Spectrogram to Waveform

def spectToOscillo(spect_real, spect_sign, spect_image, audioSR):
    frame_step = int(audioSR * 0.008)
    spect_real = pow(10, spect_real/20)#power value
    spect_real*=spect_sign
    spect_all = tf.complex(spect_real, spect_image)
    inverse_stft = tf.signal.inverse_stft(spect_all, frame_length=frame_length, frame_step=frame_step, window_fn=tf.signal.inverse_stft_window_fn(frame_step))
    return inverse_stft

Create data

In order to create data, we add noise to clear data.

Source: https://github.com/aruno14/noiseSupression/blob/main/create_noisy.py

Load data

Since we need the original input data in the fitting loss function, then we will append it to the clear data.

https://stackoverflow.com/questions/55445712/custom-loss-function-in-keras-based-on-the-input-data

testSpect, _, _, _ = audioToTensor('data/noisy/book_00000_chp_0009_reader_06709_0_---1_cCGK4M.wav')
print("testSpect.shape:", testSpect.shape)max = 3000
x_train = np.zeros((max, voice_max_length, test.shape[1]))
y_train = np.zeros((max, v.shape[1]*2))
data_count = 0
for i, path_clear in enumerate(clear_files):
    path_noisy = path_clear.replace("clear", "noisy")
    spectNoisy, _, _, _ = audioToTensor(path_noisy)
    spectClear, _, _, _ = audioToTensor(path_clear)
    for k in range(0, len(spectNoisy)-voice_max_length):
        x_train[data_count] = spectNoisy[k:k+voice_max_length]
        y_train[data_count] = np.append(spectClear[k+voice_max_length], spectNoisy[k+voice_max_length])
        data_count+=1
        if data_count>=max:
            break
    if data_count>=max:
        break

Prepare some models

First as baseline, we create a Single Dense layer, to predict clear frequencies from noisy one.

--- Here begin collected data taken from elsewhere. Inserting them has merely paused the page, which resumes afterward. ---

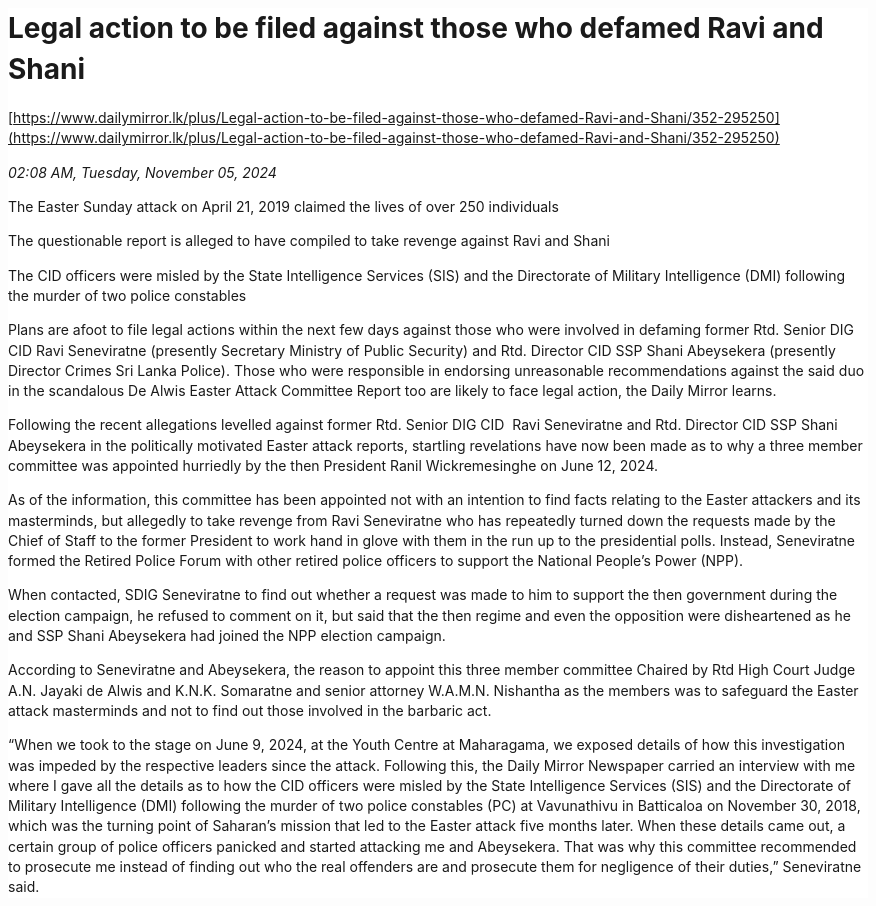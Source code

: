 # Legal action to be filed against those who defamed Ravi and Shani

[https://www.dailymirror.lk/plus/Legal-action-to-be-filed-against-those-who-defamed-Ravi-and-Shani/352-295250](https://www.dailymirror.lk/plus/Legal-action-to-be-filed-against-those-who-defamed-Ravi-and-Shani/352-295250)

*02:08 AM, Tuesday, November 05, 2024*

The Easter Sunday attack on April 21, 2019 claimed the lives of over 250 individuals

The questionable report is alleged to have compiled to take revenge against Ravi and Shani

The CID officers were misled by the State Intelligence Services (SIS) and the Directorate of Military Intelligence (DMI) following the murder of two police constables

Plans are afoot to file legal actions within the next few days against those who were involved in defaming former Rtd. Senior DIG CID Ravi Seneviratne (presently Secretary Ministry of Public Security) and Rtd. Director CID SSP Shani Abeysekera (presently Director Crimes Sri Lanka Police). Those who were responsible in endorsing unreasonable recommendations against the said duo in the scandalous De Alwis Easter Attack Committee Report too are likely to face legal action, the Daily Mirror learns.

Following the recent allegations levelled against former Rtd. Senior DIG CID  Ravi Seneviratne and Rtd. Director CID SSP Shani Abeysekera in the politically motivated Easter attack reports, startling revelations have now been made as to why a three member committee was appointed hurriedly by the then President Ranil Wickremesinghe on June 12, 2024.

As of the information, this committee has been appointed not with an intention to find facts relating to the Easter attackers and its masterminds, but allegedly to take revenge from Ravi Seneviratne who has repeatedly turned down the requests made by the Chief of Staff to the former President to work hand in glove with them in the run up to the presidential polls. Instead, Seneviratne formed the Retired Police Forum with other retired police officers to support the National People’s Power (NPP).

When contacted, SDIG Seneviratne to find out whether a request was made to him to support the then government during the election campaign, he refused to comment on it, but said that the then regime and even the opposition were disheartened as he and SSP Shani Abeysekera had joined the NPP election campaign.

According to Seneviratne and Abeysekera, the reason to appoint this three member committee Chaired by Rtd High Court Judge A.N. Jayaki de Alwis and K.N.K. Somaratne and senior attorney W.A.M.N. Nishantha as the members was to safeguard the Easter attack masterminds and not to find out those involved in the barbaric act.

“When we took to the stage on June 9, 2024, at the Youth Centre at Maharagama, we exposed details of how this investigation was impeded by the respective leaders since the attack. Following this, the Daily Mirror Newspaper carried an interview with me where I gave all the details as to how the CID officers were misled by the State Intelligence Services (SIS) and the Directorate of Military Intelligence (DMI) following the murder of two police constables (PC) at Vavunathivu in Batticaloa on November 30, 2018, which was the turning point of Saharan’s mission that led to the Easter attack five months later. When these details came out, a certain group of police officers panicked and started attacking me and Abeysekera. That was why this committee recommended to prosecute me instead of finding out who the real offenders are and prosecute them for negligence of their duties,” Seneviratne said.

This is not a good solution, since it can completely change the output and lose meaningful frequencies.

main_input = Input(shape=(int(frame_length/2+1)), name='main_input')
x = main_input
x = Dense(int(frame_length/2+1), activation='linear')(x)
model = Model(inputs=main_input, outputs=x)

Source: https://github.com/aruno14/noiseSupression/blob/main/test_dense.py

On below screenshot, we can see that the clear, noisy and predict sound waveform.

Second, we create a Single Dense Gain layer to predict the gain/coefficient to apply to input noisy frequencies to close clear one.

main_input = Input(shape=(int(frame_length/2+1)), name='main_input')
x = main_input
x = Dense(int(frame_length/2+1), activation='sigmoid')(x)
x = Multiply()([x, main_input])
model = Model(inputs=main_input, outputs=x)

Source: https://github.com/aruno14/noiseSupression/blob/main/test_dense_gain.py

Third, we create a 2dims Dense Gain model to predict gain to apply to frequencies for a period of time. Input x-axis represents frequencies and y-axis represents time.

main_input = Input(shape=(image_width, int(frame_length/2+1)), name='main_input')
x = main_input
x = Reshape((image_width, int(frame_length/2+1), 1))(x)
x = preprocessing.Resizing(image_width//2, int(frame_length/2+1)//2)(x)
x = Conv2D(34, 3, activation='relu')(x)
x = Conv2D(64, 3, activation='relu')(x)
x = MaxPooling2D()(x)
x = Dropout(0.1)(x)
x = Flatten()(x)
x = Dense(int(frame_length/2+1), activation='sigmoid')(x)
x = Multiply()([x, main_input])
model = Model(inputs=main_input, outputs=x)

Source: https://github.com/aruno14/noiseSupression/blob/main/test_dense_image.py

Forth, we use LSTM to predict the gain.

main_input = Input(shape=(None, int(frame_length/2+1)), name='main_input')
x = main_input
x = LSTM(256, activation='tanh', recurrent_activation='sigmoid', return_sequences=False)(x)
x = Dense(int(frame_length/2+1), activation='sigmoid')(x)
x = Multiply()([x, main_input[:,-1]])
model = Model(inputs=main_input, outputs=x)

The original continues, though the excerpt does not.